Directions for this task.
From the records below, state how many lines hold the string "pantalla", without any other text.

Dataset entries
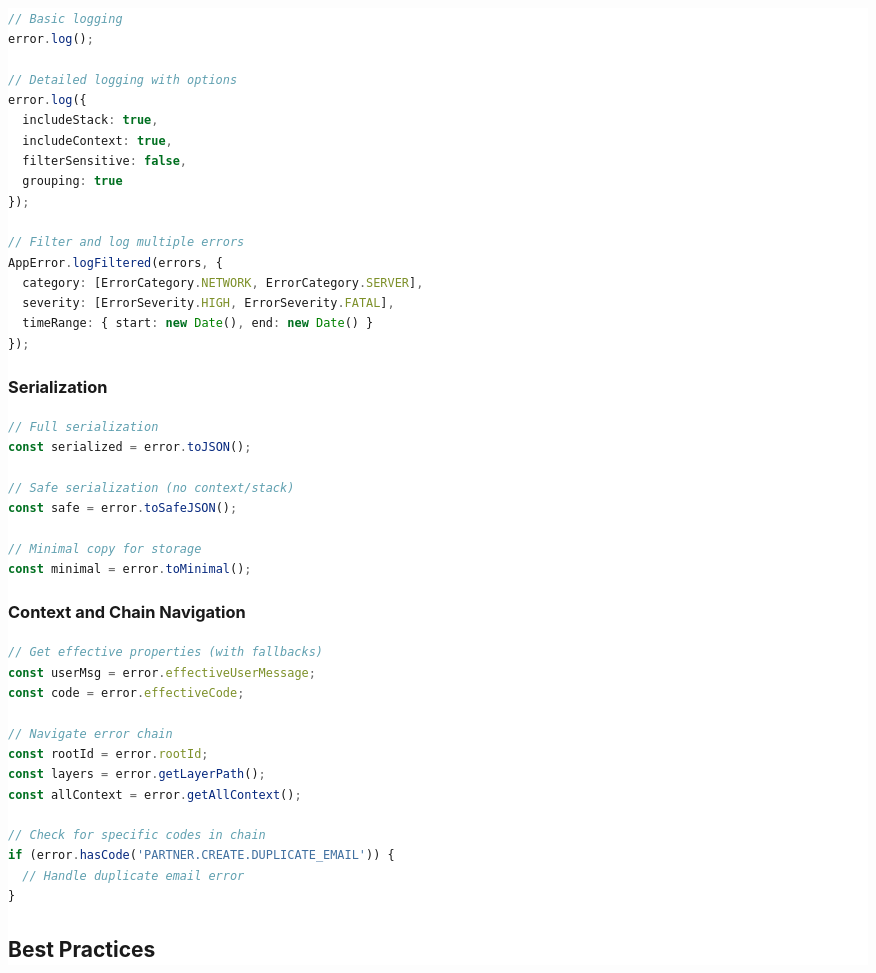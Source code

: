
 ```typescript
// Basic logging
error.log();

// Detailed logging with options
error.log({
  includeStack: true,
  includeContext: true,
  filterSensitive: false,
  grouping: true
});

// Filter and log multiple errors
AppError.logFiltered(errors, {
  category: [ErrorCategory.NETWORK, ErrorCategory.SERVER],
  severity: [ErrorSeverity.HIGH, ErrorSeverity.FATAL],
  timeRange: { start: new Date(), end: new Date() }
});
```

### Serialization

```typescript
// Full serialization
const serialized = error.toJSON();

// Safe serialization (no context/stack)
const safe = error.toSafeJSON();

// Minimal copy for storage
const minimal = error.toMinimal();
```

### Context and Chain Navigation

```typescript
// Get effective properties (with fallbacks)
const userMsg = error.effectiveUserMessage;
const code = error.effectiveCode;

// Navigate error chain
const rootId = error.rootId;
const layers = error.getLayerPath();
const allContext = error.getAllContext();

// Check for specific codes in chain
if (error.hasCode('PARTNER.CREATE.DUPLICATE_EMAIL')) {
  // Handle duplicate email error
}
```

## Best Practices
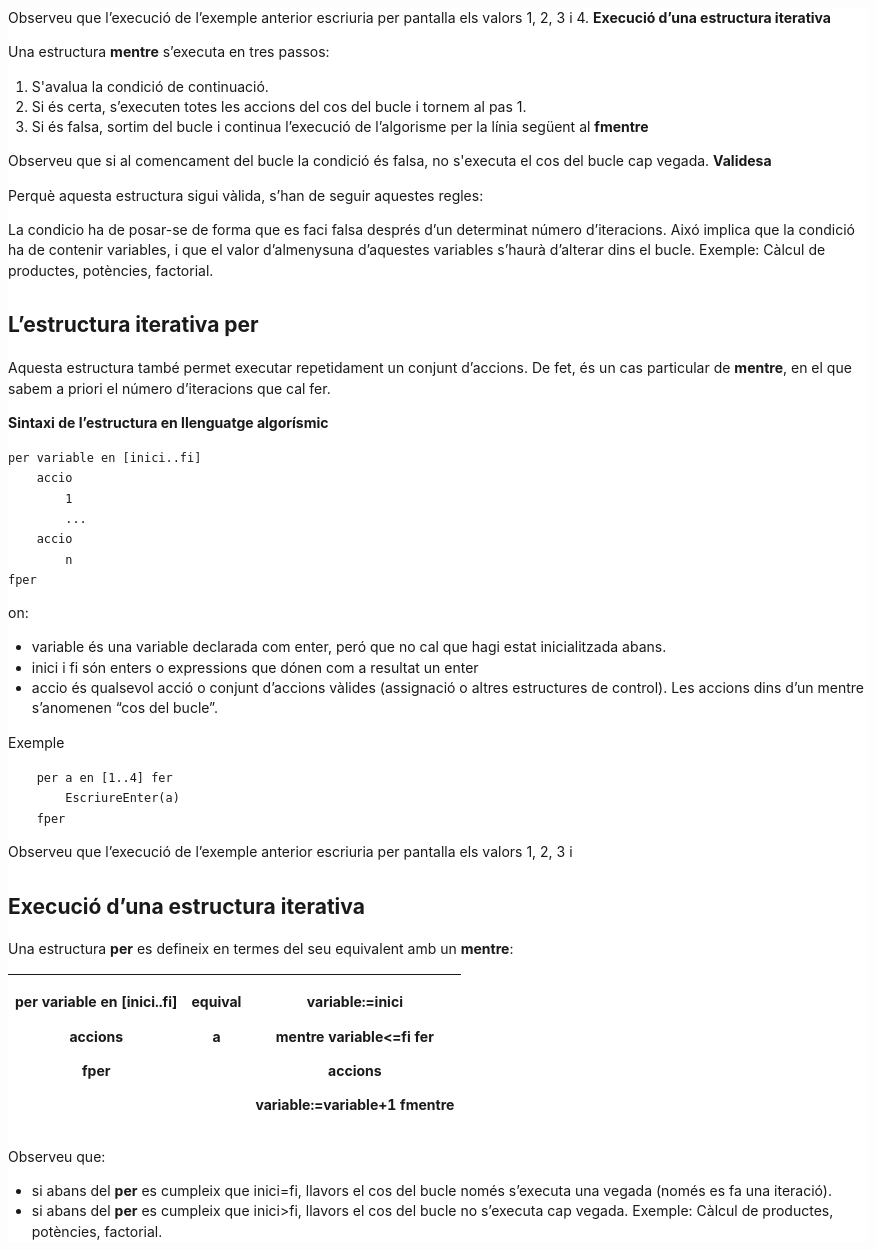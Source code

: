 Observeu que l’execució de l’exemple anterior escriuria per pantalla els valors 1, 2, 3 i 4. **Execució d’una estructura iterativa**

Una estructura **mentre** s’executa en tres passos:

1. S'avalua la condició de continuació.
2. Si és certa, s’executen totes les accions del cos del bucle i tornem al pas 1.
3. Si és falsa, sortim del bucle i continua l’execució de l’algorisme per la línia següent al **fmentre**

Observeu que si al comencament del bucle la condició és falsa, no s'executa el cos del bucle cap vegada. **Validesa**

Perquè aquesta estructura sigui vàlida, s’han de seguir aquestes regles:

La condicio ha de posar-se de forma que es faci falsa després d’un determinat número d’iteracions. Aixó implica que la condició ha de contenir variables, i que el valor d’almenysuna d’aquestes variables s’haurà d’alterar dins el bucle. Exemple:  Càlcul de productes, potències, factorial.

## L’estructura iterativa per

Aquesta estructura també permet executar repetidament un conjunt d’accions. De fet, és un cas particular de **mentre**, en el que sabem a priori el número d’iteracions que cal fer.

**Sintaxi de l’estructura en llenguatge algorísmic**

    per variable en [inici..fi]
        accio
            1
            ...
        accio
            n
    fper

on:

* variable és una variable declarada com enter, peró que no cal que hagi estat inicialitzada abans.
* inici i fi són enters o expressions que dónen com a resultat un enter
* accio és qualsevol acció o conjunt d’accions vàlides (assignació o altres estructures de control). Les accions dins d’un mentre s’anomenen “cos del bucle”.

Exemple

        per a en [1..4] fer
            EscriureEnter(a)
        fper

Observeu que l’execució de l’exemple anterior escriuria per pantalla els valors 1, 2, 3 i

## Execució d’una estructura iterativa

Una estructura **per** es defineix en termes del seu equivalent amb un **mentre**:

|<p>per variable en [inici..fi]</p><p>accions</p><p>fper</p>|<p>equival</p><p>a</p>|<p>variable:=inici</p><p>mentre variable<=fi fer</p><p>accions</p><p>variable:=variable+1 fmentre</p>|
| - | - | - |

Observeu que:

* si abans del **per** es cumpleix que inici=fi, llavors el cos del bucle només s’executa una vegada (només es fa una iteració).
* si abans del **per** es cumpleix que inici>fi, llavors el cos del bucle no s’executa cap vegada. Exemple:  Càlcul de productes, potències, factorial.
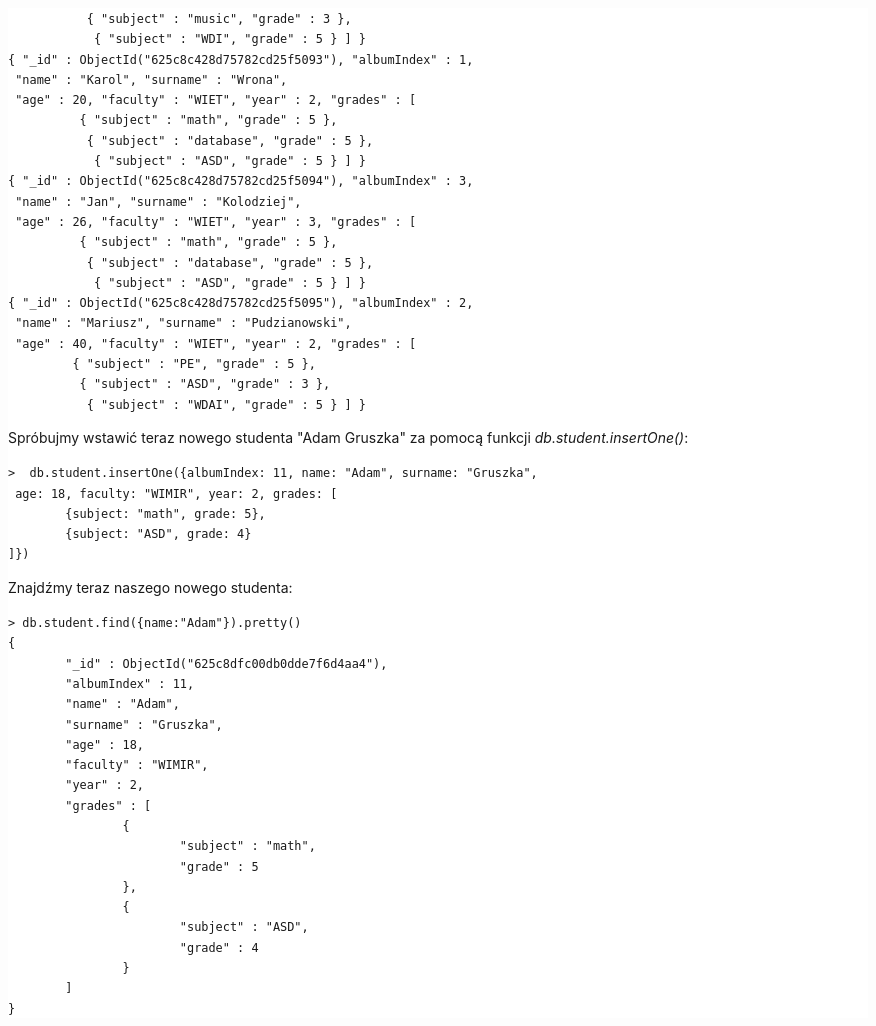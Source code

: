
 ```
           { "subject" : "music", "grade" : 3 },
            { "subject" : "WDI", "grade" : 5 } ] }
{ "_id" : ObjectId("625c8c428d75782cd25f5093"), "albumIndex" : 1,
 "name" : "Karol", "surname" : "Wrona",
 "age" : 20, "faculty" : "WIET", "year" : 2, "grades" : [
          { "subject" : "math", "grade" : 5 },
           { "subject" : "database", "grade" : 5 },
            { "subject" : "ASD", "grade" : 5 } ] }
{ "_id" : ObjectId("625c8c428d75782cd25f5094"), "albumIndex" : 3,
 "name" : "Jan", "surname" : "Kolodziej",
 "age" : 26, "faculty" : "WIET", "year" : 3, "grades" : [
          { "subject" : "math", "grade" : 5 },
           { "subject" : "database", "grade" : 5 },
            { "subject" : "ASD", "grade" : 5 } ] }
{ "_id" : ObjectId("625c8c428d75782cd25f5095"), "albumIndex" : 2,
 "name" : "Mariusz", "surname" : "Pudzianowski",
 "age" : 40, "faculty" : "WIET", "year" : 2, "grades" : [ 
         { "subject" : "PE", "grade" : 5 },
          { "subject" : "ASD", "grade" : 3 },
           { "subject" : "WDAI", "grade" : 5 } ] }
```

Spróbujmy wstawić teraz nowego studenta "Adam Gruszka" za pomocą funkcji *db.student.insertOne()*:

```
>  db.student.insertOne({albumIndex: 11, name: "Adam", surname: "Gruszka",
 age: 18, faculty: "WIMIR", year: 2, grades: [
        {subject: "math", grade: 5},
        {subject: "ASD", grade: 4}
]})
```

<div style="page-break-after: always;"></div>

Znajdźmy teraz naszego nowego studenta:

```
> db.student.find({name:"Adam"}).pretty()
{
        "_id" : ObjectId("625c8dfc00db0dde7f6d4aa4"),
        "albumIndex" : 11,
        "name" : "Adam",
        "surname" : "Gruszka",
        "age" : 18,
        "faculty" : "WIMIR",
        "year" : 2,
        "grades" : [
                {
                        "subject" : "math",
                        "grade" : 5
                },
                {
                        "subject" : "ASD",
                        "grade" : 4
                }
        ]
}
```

Reply.
2